Les garants du monde de vie actuel
Le climatoscepticisme se présente comme le garant de la pérennité du quotidien que nous expérimentons aujourd’hui. Il se place en défenseur de l’insouciance dans laquelle nous vivons. Il justifie les besoins individuels, le consumérisme et le recours aux énergies fossiles. Notons d’ailleurs que les trois pays les plus climatosceptiques sont l’Arabie-Saoudite, les États-Unis et l’Australie : trois producteurs majeurs d’hydrocarbures et de charbon.
Cette pensée « préserve la domination de l’Homme sur ce qu’on appelle abusivement la ‘Nature’ ». Par conséquent, le climatoscepticisme semble aller de pair avec le capitalisme et n’échappe pas aux dynamiques oppressives qui vont avec. Il a été prouvé à de multiples reprises que le confort de vie occidental existait au détriment des autres sociétés et autres « classes » sociales.
De fait, ce courant de pensée se veut barrage. Il est le défenseur d’un monde qui refuse la transition, de peur de voir ses privilèges être diminués. Certains discours allaient même jusqu’à parler de mesures « liberticides », imaginant des passes carbone à la façon des passes vaccinaux observés durant la pandémie de Covid-19. « Des personnalités ont profité de la pandémie pour se donner une image de défenseur des libertés contre le ‘système’ », notait Le Monde.

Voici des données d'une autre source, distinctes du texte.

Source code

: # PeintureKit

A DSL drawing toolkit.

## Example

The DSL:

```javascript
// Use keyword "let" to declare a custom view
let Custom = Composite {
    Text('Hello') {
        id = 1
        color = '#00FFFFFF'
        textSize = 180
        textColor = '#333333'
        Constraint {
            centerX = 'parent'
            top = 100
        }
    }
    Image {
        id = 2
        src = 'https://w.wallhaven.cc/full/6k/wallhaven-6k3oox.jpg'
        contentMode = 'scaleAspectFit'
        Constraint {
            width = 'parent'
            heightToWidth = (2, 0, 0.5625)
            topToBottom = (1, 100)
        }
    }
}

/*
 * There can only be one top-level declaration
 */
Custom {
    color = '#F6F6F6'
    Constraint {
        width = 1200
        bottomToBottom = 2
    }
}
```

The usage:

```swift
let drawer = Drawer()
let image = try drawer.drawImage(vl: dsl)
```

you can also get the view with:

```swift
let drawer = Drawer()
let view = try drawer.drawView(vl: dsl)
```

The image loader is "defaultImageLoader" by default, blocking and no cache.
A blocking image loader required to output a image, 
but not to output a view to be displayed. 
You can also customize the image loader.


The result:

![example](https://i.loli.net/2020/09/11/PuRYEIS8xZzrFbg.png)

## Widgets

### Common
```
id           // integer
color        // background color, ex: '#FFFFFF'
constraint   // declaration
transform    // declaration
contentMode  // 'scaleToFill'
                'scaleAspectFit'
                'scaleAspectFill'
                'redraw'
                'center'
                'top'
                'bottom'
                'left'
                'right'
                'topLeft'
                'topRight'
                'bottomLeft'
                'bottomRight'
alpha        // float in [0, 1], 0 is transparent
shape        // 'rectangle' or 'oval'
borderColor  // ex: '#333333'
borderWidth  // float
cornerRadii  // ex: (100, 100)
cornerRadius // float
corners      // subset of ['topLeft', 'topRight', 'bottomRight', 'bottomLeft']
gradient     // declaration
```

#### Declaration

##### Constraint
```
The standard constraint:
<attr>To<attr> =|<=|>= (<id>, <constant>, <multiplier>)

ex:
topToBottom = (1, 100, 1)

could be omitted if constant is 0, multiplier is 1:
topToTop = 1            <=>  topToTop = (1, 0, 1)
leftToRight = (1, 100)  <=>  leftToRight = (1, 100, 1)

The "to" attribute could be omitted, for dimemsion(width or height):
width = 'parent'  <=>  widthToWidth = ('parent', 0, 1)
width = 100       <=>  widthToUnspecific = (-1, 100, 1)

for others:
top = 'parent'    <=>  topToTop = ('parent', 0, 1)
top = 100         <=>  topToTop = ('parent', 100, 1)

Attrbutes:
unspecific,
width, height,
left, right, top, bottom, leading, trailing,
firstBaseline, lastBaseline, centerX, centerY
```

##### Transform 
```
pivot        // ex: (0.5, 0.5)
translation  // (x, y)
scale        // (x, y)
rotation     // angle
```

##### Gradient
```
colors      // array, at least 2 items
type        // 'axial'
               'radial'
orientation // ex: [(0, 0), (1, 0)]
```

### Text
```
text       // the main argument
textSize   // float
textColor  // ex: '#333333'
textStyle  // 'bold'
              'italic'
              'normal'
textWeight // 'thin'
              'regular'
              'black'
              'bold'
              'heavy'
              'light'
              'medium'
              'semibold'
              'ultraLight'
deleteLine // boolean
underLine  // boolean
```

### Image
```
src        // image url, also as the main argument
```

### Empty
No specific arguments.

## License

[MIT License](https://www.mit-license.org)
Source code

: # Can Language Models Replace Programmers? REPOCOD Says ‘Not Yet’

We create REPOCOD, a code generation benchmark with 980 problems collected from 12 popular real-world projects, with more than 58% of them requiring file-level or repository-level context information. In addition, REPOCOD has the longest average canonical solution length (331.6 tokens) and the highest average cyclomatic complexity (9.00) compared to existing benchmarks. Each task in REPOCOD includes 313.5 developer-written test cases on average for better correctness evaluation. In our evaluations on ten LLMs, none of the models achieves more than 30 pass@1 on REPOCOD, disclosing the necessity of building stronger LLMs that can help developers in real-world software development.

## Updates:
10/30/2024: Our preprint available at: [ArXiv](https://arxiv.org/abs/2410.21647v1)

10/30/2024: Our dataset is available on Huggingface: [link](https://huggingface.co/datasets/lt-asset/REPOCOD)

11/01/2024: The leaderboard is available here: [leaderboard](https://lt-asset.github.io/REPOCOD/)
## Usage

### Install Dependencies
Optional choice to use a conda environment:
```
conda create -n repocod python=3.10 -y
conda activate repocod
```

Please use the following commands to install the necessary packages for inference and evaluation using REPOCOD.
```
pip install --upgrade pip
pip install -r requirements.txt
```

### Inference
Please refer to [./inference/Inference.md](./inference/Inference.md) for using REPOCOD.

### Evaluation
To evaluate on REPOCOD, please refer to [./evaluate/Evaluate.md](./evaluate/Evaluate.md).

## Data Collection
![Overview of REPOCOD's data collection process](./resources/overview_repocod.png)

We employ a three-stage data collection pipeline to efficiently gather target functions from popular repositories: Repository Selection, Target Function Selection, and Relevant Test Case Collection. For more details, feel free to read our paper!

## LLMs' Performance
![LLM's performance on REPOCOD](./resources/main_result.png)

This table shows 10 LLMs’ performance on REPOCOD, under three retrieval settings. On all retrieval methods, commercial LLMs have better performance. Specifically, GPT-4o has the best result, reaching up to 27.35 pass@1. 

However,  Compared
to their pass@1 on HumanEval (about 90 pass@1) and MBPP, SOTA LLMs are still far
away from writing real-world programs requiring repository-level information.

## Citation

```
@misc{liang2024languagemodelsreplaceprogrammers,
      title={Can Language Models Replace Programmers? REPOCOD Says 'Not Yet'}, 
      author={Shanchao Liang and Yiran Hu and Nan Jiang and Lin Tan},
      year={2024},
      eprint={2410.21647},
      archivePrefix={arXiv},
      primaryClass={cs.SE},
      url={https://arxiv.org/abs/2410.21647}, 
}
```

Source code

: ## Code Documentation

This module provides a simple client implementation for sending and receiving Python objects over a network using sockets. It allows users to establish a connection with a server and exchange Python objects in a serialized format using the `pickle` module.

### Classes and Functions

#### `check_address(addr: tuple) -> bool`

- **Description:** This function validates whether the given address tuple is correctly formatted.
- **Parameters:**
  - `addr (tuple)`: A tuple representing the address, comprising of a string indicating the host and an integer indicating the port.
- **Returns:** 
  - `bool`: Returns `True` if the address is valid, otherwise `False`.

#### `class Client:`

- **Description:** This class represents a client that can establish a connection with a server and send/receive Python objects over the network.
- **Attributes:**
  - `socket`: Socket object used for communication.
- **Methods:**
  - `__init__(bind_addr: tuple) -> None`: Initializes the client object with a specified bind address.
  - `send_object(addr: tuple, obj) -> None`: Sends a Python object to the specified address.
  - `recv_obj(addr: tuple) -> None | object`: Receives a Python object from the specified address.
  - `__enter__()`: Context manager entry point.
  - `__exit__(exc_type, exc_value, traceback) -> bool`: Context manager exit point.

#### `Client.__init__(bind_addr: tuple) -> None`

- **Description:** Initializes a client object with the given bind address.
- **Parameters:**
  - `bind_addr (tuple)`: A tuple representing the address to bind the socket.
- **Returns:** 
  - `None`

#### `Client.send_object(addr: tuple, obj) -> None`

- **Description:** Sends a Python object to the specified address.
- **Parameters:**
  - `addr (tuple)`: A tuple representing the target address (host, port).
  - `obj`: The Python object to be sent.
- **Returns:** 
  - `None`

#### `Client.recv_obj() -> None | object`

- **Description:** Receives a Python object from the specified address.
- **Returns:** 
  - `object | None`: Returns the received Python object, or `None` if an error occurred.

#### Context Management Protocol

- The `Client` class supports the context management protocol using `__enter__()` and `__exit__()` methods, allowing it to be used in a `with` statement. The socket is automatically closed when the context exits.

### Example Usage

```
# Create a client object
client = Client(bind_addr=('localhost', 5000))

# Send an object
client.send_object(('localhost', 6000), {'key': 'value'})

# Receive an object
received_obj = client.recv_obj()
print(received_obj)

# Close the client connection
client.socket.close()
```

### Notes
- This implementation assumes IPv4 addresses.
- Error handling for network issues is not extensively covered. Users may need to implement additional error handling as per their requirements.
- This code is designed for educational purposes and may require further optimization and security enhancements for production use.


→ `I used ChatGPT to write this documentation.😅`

Les conséquences de la désinformation et de l’impuissance
Rien qu’en France, 43 % de la population refuse de « croire » au réchauffement climatique, selon un sondage Ipsos et Cevipof. En 2023, 1/3 de la population mondiale restait dans le déni.

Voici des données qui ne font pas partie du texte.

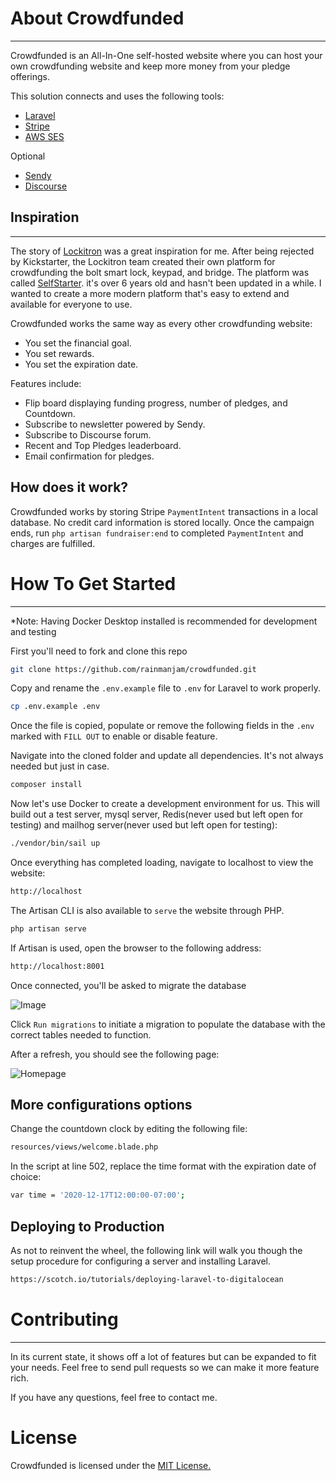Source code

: # About Crowdfunded
***
Crowdfunded is an All-In-One self-hosted website where you can host your own crowdfunding website and keep more money from your pledge offerings.

This solution connects and uses the following tools:

- [Laravel](https://www.laravel.com)
- [Stripe](https://www.stripe.com)
- [AWS SES](https://aws.amazon.com/ses/)

Optional
- [Sendy](https://sendy.co/)
- [Discourse](https://www.discourse.org/)

## Inspiration
***

The story of [Lockitron](https://en.wikipedia.org/wiki/Lockitron) was a great inspiration for me. After being rejected by Kickstarter, the Lockitron team created their own platform for crowdfunding the bolt smart lock, keypad, and bridge. The platform was called [SelfStarter](https://github.com/apigy/selfstarter). it's over 6 years old and hasn't been updated in a while. I wanted to create a more modern platform that's easy to extend and available for everyone to use.

Crowdfunded works the same way as every other crowdfunding website:
- You set the financial goal. 
- You set rewards. 
- You set the expiration date.

Features include:
- Flip board displaying funding progress, number of pledges, and Countdown.
- Subscribe to newsletter powered by Sendy.
- Subscribe to Discourse forum.
- Recent and Top Pledges leaderboard.
- Email confirmation for pledges.

## How does it work?

Crowdfunded works by storing Stripe ```PaymentIntent```  transactions in a local database. No credit card information is stored locally. Once the campaign ends, run ```php artisan fundraiser:end``` to completed  ```PaymentIntent```  and charges are fulfilled. 

# How To Get Started
***
*Note: Having Docker Desktop installed is recommended for development and testing

First you'll need to fork and clone this repo

```bash
git clone https://github.com/rainmanjam/crowdfunded.git
```

Copy and rename the ```.env.example``` file to ```.env``` for Laravel to work properly.

```bash
cp .env.example .env 
``` 

Once the file is copied, populate or remove the following fields in the ```.env``` marked with ```FILL OUT``` to enable or disable feature. 

Navigate into the cloned folder and update all dependencies. It's not always needed but just in case.

```bash
composer install
```

Now let's use Docker to create a development environment for us. This will build out a test server, mysql server, Redis(never used but left open for testing) and mailhog server(never used but left open for testing):

```bash
./vendor/bin/sail up 
```

Once everything has completed loading, navigate to localhost to view the website:

```bash
http://localhost
```


The Artisan CLI is also available to ```serve``` the website through PHP.

```bash
php artisan serve
```

If Artisan is used, open the browser to the following address:
```bash
http://localhost:8001
```

Once connected, you'll be asked to migrate the database

![Image](https://imgur.com/SLhYurI.jpg)

Click ```Run migrations``` to initiate a migration to populate the database with the correct tables needed to function.

After a refresh, you should see the following page:

![Homepage](https://imgur.com/IoxJf1h.jpg)


## More configurations options

Change the countdown clock by editing the following file:

```bash
resources/views/welcome.blade.php
```

In the script at line 502, replace the time format with the expiration date of choice:

```bash
var time = '2020-12-17T12:00:00-07:00';
```

## Deploying to Production

As not to reinvent the wheel, the following link will walk you though the setup procedure for configuring a server and installing Laravel.

```bash
https://scotch.io/tutorials/deploying-laravel-to-digitalocean
```

# Contributing
---
In its current state, it shows off a lot of features but can be expanded to fit your needs. Feel free to send pull requests so we can make it more feature rich. 

If you have any questions, feel free to contact me.

# License

Crowdfunded is licensed under the [MIT License.](https://tldrlegal.com/license/mit-license)
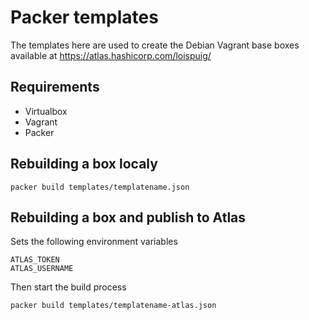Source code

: # Packer templates

The templates here are used to create the Debian Vagrant base boxes available at 
https://atlas.hashicorp.com/loispuig/

## Requirements

* Virtualbox
* Vagrant
* Packer

## Rebuilding a box localy
```
packer build templates/templatename.json
```

## Rebuilding a box and publish to Atlas

Sets the following environment variables
```
ATLAS_TOKEN
ATLAS_USERNAME
```

Then start the build process
```
packer build templates/templatename-atlas.json
```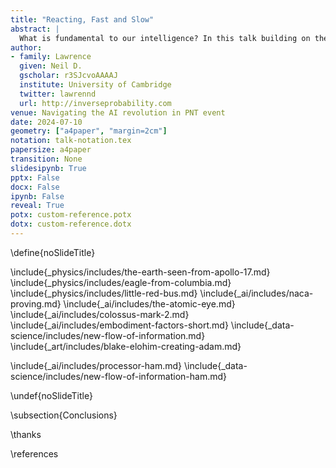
 ```yaml
---
title: "Reacting, Fast and Slow"
abstract: |
  What is fundamental to our intelligence? In this talk building on the ideas in *The Atomic Human* I argue that the external world is key to our intelligence, and how that world is filtered before we perceive it. This leads to the Eisenhower illusion, where we feel ourselves in charge but we are in fact reliant on fast reacting systems.
author:
- family: Lawrence
  given: Neil D.
  gscholar: r3SJcvoAAAAJ
  institute: University of Cambridge
  twitter: lawrennd
  url: http://inverseprobability.com
venue: Navigating the AI revolution in PNT event
date: 2024-07-10
geometry: ["a4paper", "margin=2cm"]
notation: talk-notation.tex
papersize: a4paper
transition: None
slidesipynb: True
pptx: False
docx: False
ipynb: False
reveal: True
potx: custom-reference.potx 
dotx: custom-reference.dotx
---
```

\define{noSlideTitle}

\include{_physics/includes/the-earth-seen-from-apollo-17.md}
\include{_physics/includes/eagle-from-columbia.md}
\include{_physics/includes/little-red-bus.md}
\include{_ai/includes/naca-proving.md}
\include{_ai/includes/the-atomic-eye.md}
\include{_ai/includes/colossus-mark-2.md}
\include{_ai/includes/embodiment-factors-short.md}
\include{_data-science/includes/new-flow-of-information.md}
\include{_art/includes/blake-elohim-creating-adam.md}

\include{_ai/includes/processor-ham.md}
\include{_data-science/includes/new-flow-of-information-ham.md}
<!-- Braitenberg, Mackay, Chater -->
\undef{noSlideTitle}

\subsection{Conclusions}


\thanks

\references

D’un côté, il est nécessaire de remarquer que l’accès à l’information n’est pas égal. De fait, il existe un nombre non négligeable de personnes mal informées sur le sujet. Ce qui laisse la place au doute. C’est ici un terreau fertile pour les discours méticuleux niant le réchauffement climatique. De l’autre, même lorsque les esprits semblent sensibilisés et conscients du sujet, c’est la paralysie qui entre en jeu. Face au risque grandissant, c’est le sentiment d’impuissance qui prend le dessus. La réflexion récurrente s’apparente à un « foutu pour foutu. » On assiste alors à un mécanisme de protection bien connu : le déni.

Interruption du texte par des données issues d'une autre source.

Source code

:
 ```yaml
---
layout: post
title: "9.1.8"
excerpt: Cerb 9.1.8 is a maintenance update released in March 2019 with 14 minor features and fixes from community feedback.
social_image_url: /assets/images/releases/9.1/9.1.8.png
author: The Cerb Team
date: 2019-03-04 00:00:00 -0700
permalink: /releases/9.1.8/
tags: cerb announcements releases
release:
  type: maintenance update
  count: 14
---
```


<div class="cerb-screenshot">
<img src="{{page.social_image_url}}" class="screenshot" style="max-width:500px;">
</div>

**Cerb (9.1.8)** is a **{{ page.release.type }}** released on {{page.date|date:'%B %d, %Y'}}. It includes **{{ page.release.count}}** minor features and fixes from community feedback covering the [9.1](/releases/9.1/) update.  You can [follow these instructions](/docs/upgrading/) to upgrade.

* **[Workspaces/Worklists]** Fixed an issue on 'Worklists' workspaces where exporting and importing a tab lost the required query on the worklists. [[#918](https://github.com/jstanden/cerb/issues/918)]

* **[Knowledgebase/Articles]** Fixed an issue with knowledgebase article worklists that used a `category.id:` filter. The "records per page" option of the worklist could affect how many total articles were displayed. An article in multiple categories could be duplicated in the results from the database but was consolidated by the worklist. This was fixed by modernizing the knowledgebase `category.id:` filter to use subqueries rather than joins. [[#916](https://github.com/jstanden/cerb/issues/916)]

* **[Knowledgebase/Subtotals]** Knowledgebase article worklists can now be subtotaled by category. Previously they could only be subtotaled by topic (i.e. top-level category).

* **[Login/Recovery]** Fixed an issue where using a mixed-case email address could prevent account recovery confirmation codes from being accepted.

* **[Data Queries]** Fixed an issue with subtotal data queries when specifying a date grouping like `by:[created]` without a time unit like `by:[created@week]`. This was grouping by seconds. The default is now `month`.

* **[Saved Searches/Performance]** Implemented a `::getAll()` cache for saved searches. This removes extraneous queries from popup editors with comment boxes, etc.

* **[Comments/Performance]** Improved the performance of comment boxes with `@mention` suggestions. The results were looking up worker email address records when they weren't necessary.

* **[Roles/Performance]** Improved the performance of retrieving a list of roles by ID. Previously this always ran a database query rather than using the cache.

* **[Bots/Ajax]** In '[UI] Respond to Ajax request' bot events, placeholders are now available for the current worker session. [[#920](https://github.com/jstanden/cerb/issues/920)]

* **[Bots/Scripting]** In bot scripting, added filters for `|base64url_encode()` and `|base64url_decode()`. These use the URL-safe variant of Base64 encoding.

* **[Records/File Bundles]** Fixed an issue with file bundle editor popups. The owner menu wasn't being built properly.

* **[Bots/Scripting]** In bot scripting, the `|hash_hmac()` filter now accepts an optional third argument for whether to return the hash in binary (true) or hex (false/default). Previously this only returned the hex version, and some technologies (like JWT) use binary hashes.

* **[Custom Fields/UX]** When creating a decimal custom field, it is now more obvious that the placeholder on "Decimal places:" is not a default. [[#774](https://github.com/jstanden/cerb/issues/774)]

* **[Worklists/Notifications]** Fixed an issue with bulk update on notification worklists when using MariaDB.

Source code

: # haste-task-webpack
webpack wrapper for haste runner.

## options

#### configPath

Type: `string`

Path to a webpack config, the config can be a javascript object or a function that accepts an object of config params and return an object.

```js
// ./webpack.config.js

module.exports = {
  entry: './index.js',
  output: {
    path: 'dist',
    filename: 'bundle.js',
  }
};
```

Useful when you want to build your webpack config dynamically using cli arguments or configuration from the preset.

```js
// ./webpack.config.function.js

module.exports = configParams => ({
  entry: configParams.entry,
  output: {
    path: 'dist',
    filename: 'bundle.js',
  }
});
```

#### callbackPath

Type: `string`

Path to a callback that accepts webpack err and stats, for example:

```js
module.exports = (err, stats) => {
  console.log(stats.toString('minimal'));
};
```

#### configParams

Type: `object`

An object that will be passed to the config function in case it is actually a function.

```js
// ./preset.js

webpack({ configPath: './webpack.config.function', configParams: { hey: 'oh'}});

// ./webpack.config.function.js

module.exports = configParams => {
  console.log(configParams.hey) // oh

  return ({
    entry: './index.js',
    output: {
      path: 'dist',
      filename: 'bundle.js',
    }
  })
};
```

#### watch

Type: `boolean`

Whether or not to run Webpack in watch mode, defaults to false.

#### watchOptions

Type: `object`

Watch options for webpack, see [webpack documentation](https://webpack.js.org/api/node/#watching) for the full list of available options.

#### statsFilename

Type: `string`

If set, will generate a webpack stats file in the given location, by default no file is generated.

Le modèle capitaliste fait qu’il nous est difficile d’imaginer un monde où les principaux lobbies ne dirigeraient pas. Aussi, il semble compliqué de se passer de pétrole. Par conséquent, le climatoscepticisme naît dans l’impression qu’aucune alternative n’existe, que la finalité ne peut être que celle-ci.
Les anti-systèmes
Enfin, l’un des points communs des diverses personnes se plaçant activement en faveur d’une pensée climatosceptique est les « anti-systèmes ». À partir de l’analyse de 10 000 profils X (anciennement Twitter) revendiqués climatonégationnistes par le Centre National de la Recherche Scientifique, il a été mis en lumière que la majeure partie d’entre eux partageaient des valeurs politiques communes.
La majorité avait un lien avec l’extrême droite et le mouvement antivax. Cependant, on y croise également des anticapitalistes à l’extrême gauche de la sphère politique. Alors, plutôt qu’affilié à une branche politique, le climatoscepticisme semble être la niche des anti-systèmes, celleux qui rejettent les institutions et ses codes.
Le climatoscepticisme est insidieux et sait, à coup de rhétorique et de termes finement choisis, semer le doute concernant l’état du climat. Si les faits scientifiques parlent d’eux-mêmes, ils ne semblent pas peser assez lourd dans la balance. Entre grands noms du pétrole ayant la main mise sur de nombreux politiques et moyens de communication et inquiétude d’une population, le cocktail est parfait pour créer l’incertitude.